Your objective: In the copy, keep every word of the data below and none of its pictures.

(Records from a data source)

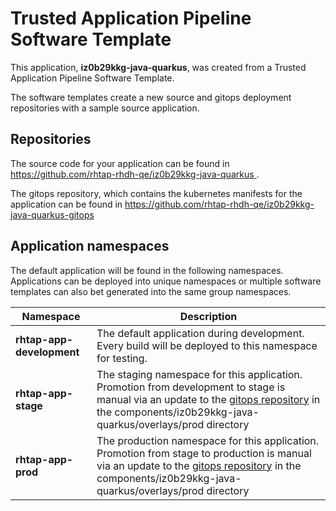 # Trusted Application Pipeline Software Template

This application, **iz0b29kkg-java-quarkus**, was created from a Trusted Application Pipeline Software Template.

The software templates create a new source and gitops deployment repositories with a sample source application. 

## Repositories

The source code for your application can be found in [https://github.com/rhtap-rhdh-qe/iz0b29kkg-java-quarkus ](https://github.com/rhtap-rhdh-qe/iz0b29kkg-java-quarkus ).
 
The gitops repository, which contains the kubernetes manifests for the application can be found in 
[https://github.com/rhtap-rhdh-qe/iz0b29kkg-java-quarkus-gitops ](https://github.com/rhtap-rhdh-qe/iz0b29kkg-java-quarkus-gitops ) 

## Application namespaces 

The default application will be found in the following namespaces. Applications can be deployed into unique namespaces or multiple software templates can also bet generated into the same group namespaces.  

|  Namespace   |  Description   |  
| -------- | -------- |   
| **rhtap-app-development** | The default application during development. Every build will be deployed to this namespace for testing. | 
| **rhtap-app-stage** | The staging namespace for this application. Promotion from development to stage is manual via an update to the [gitops repository](https://github.com/rhtap-rhdh-qe/iz0b29kkg-java-quarkus-gitops ) in the components/iz0b29kkg-java-quarkus/overlays/prod directory |  
| **rhtap-app-prod** | The production namespace for this application. Promotion from stage to production is manual via an update to the [gitops repository](https://github.com/rhtap-rhdh-qe/iz0b29kkg-java-quarkus-gitops ) in the components/iz0b29kkg-java-quarkus/overlays/prod directory | 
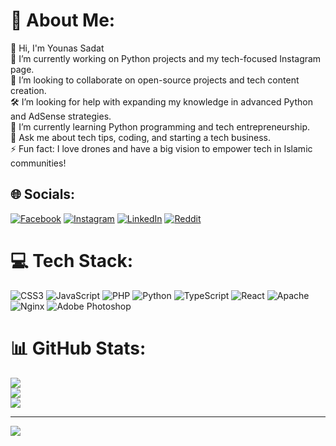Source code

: # 💫 About Me:
🌟 Hi, I'm Younas Sadat<br>🔭 I’m currently working on Python projects and my tech-focused Instagram page.<br>🤝 I’m looking to collaborate on open-source projects and tech content creation.<br>🛠️ I’m looking for help with expanding my knowledge in advanced Python and AdSense strategies.<br>🌱 I’m currently learning Python programming and tech entrepreneurship.<br>💬 Ask me about tech tips, coding, and starting a tech business.<br>⚡ Fun fact: I love drones and have a big vision to empower tech in Islamic communities!


## 🌐 Socials:
[![Facebook](https://img.shields.io/badge/Facebook-%231877F2.svg?logo=Facebook&logoColor=white)](https://facebook.com/unis.sadat.75) [![Instagram](https://img.shields.io/badge/Instagram-%23E4405F.svg?logo=Instagram&logoColor=white)](https://instagram.com/SAYEDYOUNASSADAT) [![LinkedIn](https://img.shields.io/badge/LinkedIn-%230077B5.svg?logo=linkedin&logoColor=white)](https://linkedin.com/in/sayed-younas-sadat) [![Reddit](https://img.shields.io/badge/Reddit-%23FF4500.svg?logo=Reddit&logoColor=white)](https://reddit.com/user/sayedyounassadat) 

# 💻 Tech Stack:
![CSS3](https://img.shields.io/badge/css3-%231572B6.svg?style=flat&logo=css3&logoColor=white) ![JavaScript](https://img.shields.io/badge/javascript-%23323330.svg?style=flat&logo=javascript&logoColor=%23F7DF1E) ![PHP](https://img.shields.io/badge/php-%23777BB4.svg?style=flat&logo=php&logoColor=white) ![Python](https://img.shields.io/badge/python-3670A0?style=flat&logo=python&logoColor=ffdd54) ![TypeScript](https://img.shields.io/badge/typescript-%23007ACC.svg?style=flat&logo=typescript&logoColor=white) ![React](https://img.shields.io/badge/react-%2320232a.svg?style=flat&logo=react&logoColor=%2361DAFB) ![Apache](https://img.shields.io/badge/apache-%23D42029.svg?style=flat&logo=apache&logoColor=white) ![Nginx](https://img.shields.io/badge/nginx-%23009639.svg?style=flat&logo=nginx&logoColor=white) ![Adobe Photoshop](https://img.shields.io/badge/adobe%20photoshop-%2331A8FF.svg?style=flat&logo=adobe%20photoshop&logoColor=white)
# 📊 GitHub Stats:
![](https://github-readme-stats.vercel.app/api?username=sayedyounassadat&theme=dark&hide_border=false&include_all_commits=true&count_private=true)<br/>
![](https://github-readme-streak-stats.herokuapp.com/?user=sayedyounassadat&theme=dark&hide_border=false)<br/>
![](https://github-readme-stats.vercel.app/api/top-langs/?username=sayedyounassadat&theme=dark&hide_border=false&include_all_commits=true&count_private=true&layout=compact)

---
[![](https://visitcount.itsvg.in/api?id=sayedyounassadat&icon=0&color=0)](https://visitcount.itsvg.in)

<!-- Proudly created with GPRM ( https://gprm.itsvg.in ) -->
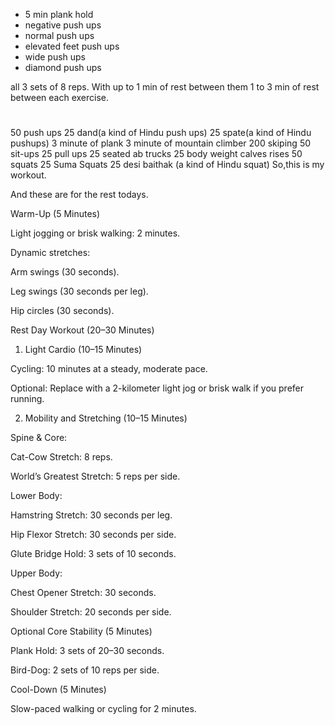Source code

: - 5 min plank hold
- negative push ups
- normal push ups
- elevated feet push ups
- wide push ups
- diamond push ups

all 3 sets of 8 reps. With up to 1 min of rest between them 
1 to 3 min of rest between each exercise.


# ######################################

50 push ups
25 dand(a kind of Hindu push ups) 
25 spate(a kind of Hindu pushups) 
3 minute of plank 
3 minute of mountain climber 
200 skiping
50 sit-ups
25 pull ups 
25 seated ab trucks
25 body weight calves rises
50 squats 
25 Suma Squats 
25 desi baithak (a kind of Hindu squat)
So,this is my workout.

And these are for the rest todays.

Warm-Up (5 Minutes)

Light jogging or brisk walking: 2 minutes.

Dynamic stretches: 

Arm swings (30 seconds).

Leg swings (30 seconds per leg).

Hip circles (30 seconds).

Rest Day Workout (20–30 Minutes)

1. Light Cardio (10–15 Minutes)

Cycling: 10 minutes at a steady, moderate pace.

Optional: Replace with a 2-kilometer light jog or brisk walk if you prefer running.

2. Mobility and Stretching (10–15 Minutes)

Spine & Core: 

Cat-Cow Stretch: 8 reps.

World’s Greatest Stretch: 5 reps per side.

Lower Body: 

Hamstring Stretch: 30 seconds per leg.

Hip Flexor Stretch: 30 seconds per side.

Glute Bridge Hold: 3 sets of 10 seconds.

Upper Body: 

Chest Opener Stretch: 30 seconds.

Shoulder Stretch: 20 seconds per side.

Optional Core Stability (5 Minutes)

Plank Hold: 3 sets of 20–30 seconds.

Bird-Dog: 2 sets of 10 reps per side.

Cool-Down (5 Minutes)

Slow-paced walking or cycling for 2 minutes.
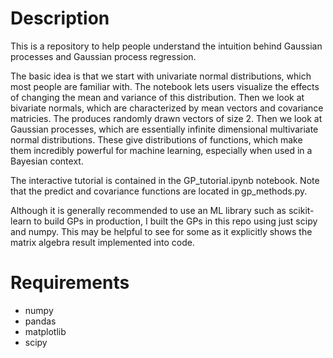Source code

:# Description
This is a repository to help people understand the intuition behind Gaussian processes and Gaussian process regression. 

The basic idea is that we start with univariate normal distributions, which most people are familiar with. The notebook lets users visualize the effects of changing
the mean and variance of this distribution. Then we look at bivariate normals, which are characterized by mean vectors and covariance matricies.
The produces randomly drawn vectors of size 2. Then we look at Gaussian processes, which are essentially infinite dimensional multivariate normal distributions.
These give distributions of functions, which make them incredibly powerful for machine learning, especially when used in a Bayesian context. 

The interactive tutorial is contained in the GP_tutorial.ipynb notebook. Note that the predict and covariance functions are located in gp_methods.py. 

Although it is generally recommended to use an ML library such as scikit-learn to build GPs in production, I built the GPs in this repo using just scipy and numpy. 
This may be helpful to see for some as it explicitly shows the matrix algebra result implemented into code. 


# Requirements
- numpy
- pandas
- matplotlib
- scipy
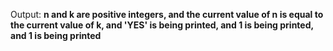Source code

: Output: **n and k are positive integers, and the current value of n is equal to the current value of k, and 'YES' is being printed, and 1 is being printed, and 1 is being printed**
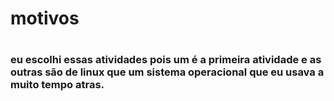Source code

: # motivos
#
### eu escolhi essas atividades pois um é a primeira atividade e as outras são de linux que um sistema operacional que eu usava a muito tempo atras.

Exercise response:
 # Trusted Application Pipeline Software Template

This application, **iz0b29kkg-java-quarkus**, was created from a Trusted Application Pipeline Software Template.

The software templates create a new source and gitops deployment repositories with a sample source application. 

## Repositories

The source code for your application can be found in [https://github.com/rhtap-rhdh-qe/iz0b29kkg-java-quarkus ](https://github.com/rhtap-rhdh-qe/iz0b29kkg-java-quarkus ).
 
The gitops repository, which contains the kubernetes manifests for the application can be found in 
[https://github.com/rhtap-rhdh-qe/iz0b29kkg-java-quarkus-gitops ](https://github.com/rhtap-rhdh-qe/iz0b29kkg-java-quarkus-gitops ) 

## Application namespaces 

The default application will be found in the following namespaces. Applications can be deployed into unique namespaces or multiple software templates can also bet generated into the same group namespaces.  

|  Namespace   |  Description   |  
| -------- | -------- |   
| **rhtap-app-development** | The default application during development. Every build will be deployed to this namespace for testing. | 
| **rhtap-app-stage** | The staging namespace for this application. Promotion from development to stage is manual via an update to the [gitops repository](https://github.com/rhtap-rhdh-qe/iz0b29kkg-java-quarkus-gitops ) in the components/iz0b29kkg-java-quarkus/overlays/prod directory |  
| **rhtap-app-prod** | The production namespace for this application. Promotion from stage to production is manual via an update to the [gitops repository](https://github.com/rhtap-rhdh-qe/iz0b29kkg-java-quarkus-gitops ) in the components/iz0b29kkg-java-quarkus/overlays/prod directory | 
Source code

: # 💫 About Me:
🌟 Hi, I'm Younas Sadat<br>🔭 I’m currently working on Python projects and my tech-focused Instagram page.<br>🤝 I’m looking to collaborate on open-source projects and tech content creation.<br>🛠️ I’m looking for help with expanding my knowledge in advanced Python and AdSense strategies.<br>🌱 I’m currently learning Python programming and tech entrepreneurship.<br>💬 Ask me about tech tips, coding, and starting a tech business.<br>⚡ Fun fact: I love drones and have a big vision to empower tech in Islamic communities!


## 🌐 Socials:
[![Facebook](https://img.shields.io/badge/Facebook-%231877F2.svg?logo=Facebook&logoColor=white)](https://facebook.com/unis.sadat.75) [![Instagram](https://img.shields.io/badge/Instagram-%23E4405F.svg?logo=Instagram&logoColor=white)](https://instagram.com/SAYEDYOUNASSADAT) [![LinkedIn](https://img.shields.io/badge/LinkedIn-%230077B5.svg?logo=linkedin&logoColor=white)](https://linkedin.com/in/sayed-younas-sadat) [![Reddit](https://img.shields.io/badge/Reddit-%23FF4500.svg?logo=Reddit&logoColor=white)](https://reddit.com/user/sayedyounassadat) 

# 💻 Tech Stack:
![CSS3](https://img.shields.io/badge/css3-%231572B6.svg?style=flat&logo=css3&logoColor=white) ![JavaScript](https://img.shields.io/badge/javascript-%23323330.svg?style=flat&logo=javascript&logoColor=%23F7DF1E) ![PHP](https://img.shields.io/badge/php-%23777BB4.svg?style=flat&logo=php&logoColor=white) ![Python](https://img.shields.io/badge/python-3670A0?style=flat&logo=python&logoColor=ffdd54) ![TypeScript](https://img.shields.io/badge/typescript-%23007ACC.svg?style=flat&logo=typescript&logoColor=white) ![React](https://img.shields.io/badge/react-%2320232a.svg?style=flat&logo=react&logoColor=%2361DAFB) ![Apache](https://img.shields.io/badge/apache-%23D42029.svg?style=flat&logo=apache&logoColor=white) ![Nginx](https://img.shields.io/badge/nginx-%23009639.svg?style=flat&logo=nginx&logoColor=white) ![Adobe Photoshop](https://img.shields.io/badge/adobe%20photoshop-%2331A8FF.svg?style=flat&logo=adobe%20photoshop&logoColor=white)
# 📊 GitHub Stats:
![](https://github-readme-stats.vercel.app/api?username=sayedyounassadat&theme=dark&hide_border=false&include_all_commits=true&count_private=true)<br/>
![](https://github-readme-streak-stats.herokuapp.com/?user=sayedyounassadat&theme=dark&hide_border=false)<br/>
![](https://github-readme-stats.vercel.app/api/top-langs/?username=sayedyounassadat&theme=dark&hide_border=false&include_all_commits=true&count_private=true&layout=compact)

---
[![](https://visitcount.itsvg.in/api?id=sayedyounassadat&icon=0&color=0)](https://visitcount.itsvg.in)

<!-- Proudly created with GPRM ( https://gprm.itsvg.in ) -->
Source code

: - 5 min plank hold
- negative push ups
- normal push ups
- elevated feet push ups
- wide push ups
- diamond push ups

all 3 sets of 8 reps. With up to 1 min of rest between them 
1 to 3 min of rest between each exercise.


# ######################################

50 push ups
25 dand(a kind of Hindu push ups) 
25 spate(a kind of Hindu pushups) 
3 minute of plank 
3 minute of mountain climber 
200 skiping
50 sit-ups
25 pull ups 
25 seated ab trucks
25 body weight calves rises
50 squats 
25 Suma Squats 
25 desi baithak (a kind of Hindu squat)
So,this is my workout.

And these are for the rest todays.

Warm-Up (5 Minutes)

Light jogging or brisk walking: 2 minutes.

Dynamic stretches: 

Arm swings (30 seconds).

Leg swings (30 seconds per leg).

Hip circles (30 seconds).

Rest Day Workout (20–30 Minutes)

1. Light Cardio (10–15 Minutes)

Cycling: 10 minutes at a steady, moderate pace.

Optional: Replace with a 2-kilometer light jog or brisk walk if you prefer running.

2. Mobility and Stretching (10–15 Minutes)

Spine & Core: 

Cat-Cow Stretch: 8 reps.

World’s Greatest Stretch: 5 reps per side.

Lower Body: 

Hamstring Stretch: 30 seconds per leg.

Hip Flexor Stretch: 30 seconds per side.

Glute Bridge Hold: 3 sets of 10 seconds.

Upper Body: 

Chest Opener Stretch: 30 seconds.

Shoulder Stretch: 20 seconds per side.

Optional Core Stability (5 Minutes)

Plank Hold: 3 sets of 20–30 seconds.

Bird-Dog: 2 sets of 10 reps per side.

Cool-Down (5 Minutes)

Slow-paced walking or cycling for 2 minutes.
Source code

:# Description
This is a repository to help people understand the intuition behind Gaussian processes and Gaussian process regression. 

The basic idea is that we start with univariate normal distributions, which most people are familiar with. The notebook lets users visualize the effects of changing
the mean and variance of this distribution. Then we look at bivariate normals, which are characterized by mean vectors and covariance matricies.
The produces randomly drawn vectors of size 2. Then we look at Gaussian processes, which are essentially infinite dimensional multivariate normal distributions.
These give distributions of functions, which make them incredibly powerful for machine learning, especially when used in a Bayesian context. 

The interactive tutorial is contained in the GP_tutorial.ipynb notebook. Note that the predict and covariance functions are located in gp_methods.py. 

Although it is generally recommended to use an ML library such as scikit-learn to build GPs in production, I built the GPs in this repo using just scipy and numpy. 
This may be helpful to see for some as it explicitly shows the matrix algebra result implemented into code. 


# Requirements
- numpy
- pandas
- matplotlib
- scipy
Source code

: Output: **n and k are positive integers, and the current value of n is equal to the current value of k, and 'YES' is being printed, and 1 is being printed, and 1 is being printed**
Source code

: # motivos
#
### eu escolhi essas atividades pois um é a primeira atividade e as outras são de linux que um sistema operacional que eu usava a muito tempo atras.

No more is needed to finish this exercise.